TASK DESCRIPTION
Search the data for "this". Return each matching line.

══ EXERCISE DATA ══

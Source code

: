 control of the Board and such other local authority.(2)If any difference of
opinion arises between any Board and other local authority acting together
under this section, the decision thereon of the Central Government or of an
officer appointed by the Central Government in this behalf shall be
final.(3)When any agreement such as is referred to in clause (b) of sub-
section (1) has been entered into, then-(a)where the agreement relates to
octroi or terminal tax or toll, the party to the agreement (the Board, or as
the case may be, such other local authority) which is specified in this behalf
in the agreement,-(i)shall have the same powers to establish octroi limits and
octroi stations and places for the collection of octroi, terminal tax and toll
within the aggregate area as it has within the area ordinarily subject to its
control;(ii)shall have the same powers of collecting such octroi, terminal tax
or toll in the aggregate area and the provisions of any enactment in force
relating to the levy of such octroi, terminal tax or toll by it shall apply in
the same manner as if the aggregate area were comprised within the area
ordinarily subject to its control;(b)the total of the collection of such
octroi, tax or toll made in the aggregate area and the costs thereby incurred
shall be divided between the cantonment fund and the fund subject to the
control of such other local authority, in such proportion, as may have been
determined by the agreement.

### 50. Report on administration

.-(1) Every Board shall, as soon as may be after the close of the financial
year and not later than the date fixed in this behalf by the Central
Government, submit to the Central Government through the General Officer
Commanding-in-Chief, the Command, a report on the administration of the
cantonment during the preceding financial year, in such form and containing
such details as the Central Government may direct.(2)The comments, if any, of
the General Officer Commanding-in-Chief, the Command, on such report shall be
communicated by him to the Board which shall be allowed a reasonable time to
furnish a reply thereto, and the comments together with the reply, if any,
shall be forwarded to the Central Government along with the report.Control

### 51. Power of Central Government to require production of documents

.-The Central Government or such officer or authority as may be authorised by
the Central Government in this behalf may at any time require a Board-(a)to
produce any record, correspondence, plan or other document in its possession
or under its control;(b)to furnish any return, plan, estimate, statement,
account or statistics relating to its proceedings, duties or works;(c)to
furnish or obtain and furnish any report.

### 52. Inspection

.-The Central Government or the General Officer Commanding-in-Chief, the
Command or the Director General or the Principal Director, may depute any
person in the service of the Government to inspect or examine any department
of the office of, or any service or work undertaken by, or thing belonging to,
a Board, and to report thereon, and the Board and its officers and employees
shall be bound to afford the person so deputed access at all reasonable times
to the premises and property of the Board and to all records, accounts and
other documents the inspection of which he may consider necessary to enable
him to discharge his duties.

═══

RESPONSE AREA
under this section, the decision thereon of the Central Government or of an
officer appointed by the Central Government in this behalf shall be
the case may be, such other local authority) which is specified in this behalf
year and not later than the date fixed in this behalf by the Central
the Central Government in this behalf may at any time require a Board-(a)to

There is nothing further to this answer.